● WHAT IS EXPECTED
From the data below, return the exact lines starting at the line containing "of no importance!" and ending at the line containing "so that you no", both included, and nothing else.

** Opening SOURCE MATERIAL block **

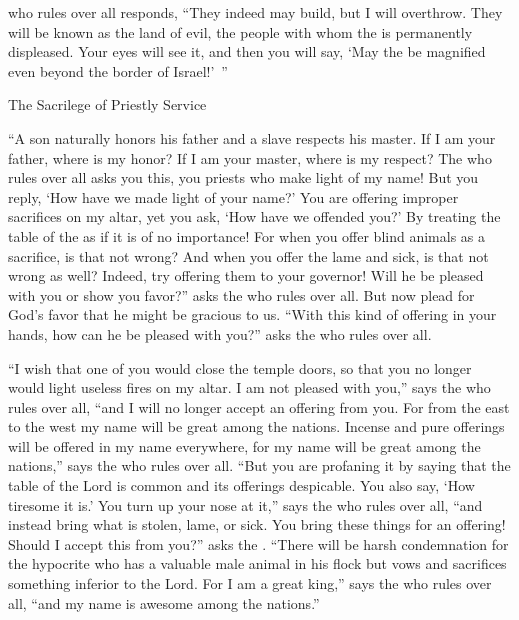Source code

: {{}
who rules over all
responds,
“They
indeed may build,
but I
will overthrow.
They will be known
as
the land
of evil,
the people
with whom
the {}
is permanently
displeased.
Your eyes
will see
it, and then you
will say,
‘May the
{}
be magnified
even beyond the border
of Israel!’ ”
\par }{\SH The Sacrilege of Priestly Service
\par }{\PP {}“A son
naturally honors
his father
and a slave
respects
his master.
If
I am
your father,
where
is my honor? If
I am
your master,
where
is my respect? The
{}
who rules over all
asks you this, you priests
who make light
of my name! But you reply,
‘How
have we made light
of your name?’
You are offering
improper
sacrifices
on
my altar,
yet you ask,
‘How
have we offended
you?’ By treating
the table
of the {}
as if it is
of no importance!
For
when
you offer
blind
animals as a sacrifice,
is that not
wrong? And when
you offer
the lame
and sick,
is that not
wrong
as well? Indeed, try offering
them to your governor! Will he be pleased
with you or
show
you favor?” asks
the
{}
who rules over all.
But now
plead
for God’s
favor that he might be gracious
to us. “With
this
kind
of offering
in your hands,
how can he be
pleased
with you?” asks
the {}
who rules over all.
\par }{\PP {}“I wish
that one of you would close
the temple doors,
so that you no
longer would light
useless fires
on my altar.
I am
not
pleased
with you,” says
the {}
who rules over all,
“and I will no
longer accept
an offering from you.
For
from the east
to the west
my name
will be great
among the nations.
Incense
and pure
offerings
will be offered
in my name
everywhere, for
my name
will be great
among the nations,”
says
the {}
who rules over all.
“But you
are profaning
it by saying
that the table
of the Lord
is
common and its offerings
despicable.
You also say,
‘How tiresome
it is.’ You turn up your nose
at it,” says
the {}
who rules over all,
“and instead bring
what is stolen,
lame,
or sick.
You bring
these things for an offering! Should I accept
this from you?” asks
the {}.
“There will be harsh condemnation
for the hypocrite
who has a valuable male
animal in his flock
but vows
and sacrifices
something inferior to the Lord.
For
I
am a great
king,”
says
the {}
who rules over all,
“and my name
is awesome
among the nations.”

}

** Closing SOURCE MATERIAL block **

● SOLUTION TO THIS TASK
of no importance!
For
when
you offer
blind
animals as a sacrifice,
is that not
wrong? And when
you offer
the lame
and sick,
is that not
wrong
as well? Indeed, try offering
them to your governor! Will he be pleased
with you or
show
you favor?” asks
the
{}
who rules over all.
But now
plead
for God’s
favor that he might be gracious
to us. “With
this
kind
of offering
in your hands,
how can he be
pleased
with you?” asks
the {}
who rules over all.
\par }{\PP {}“I wish
that one of you would close
the temple doors,
so that you no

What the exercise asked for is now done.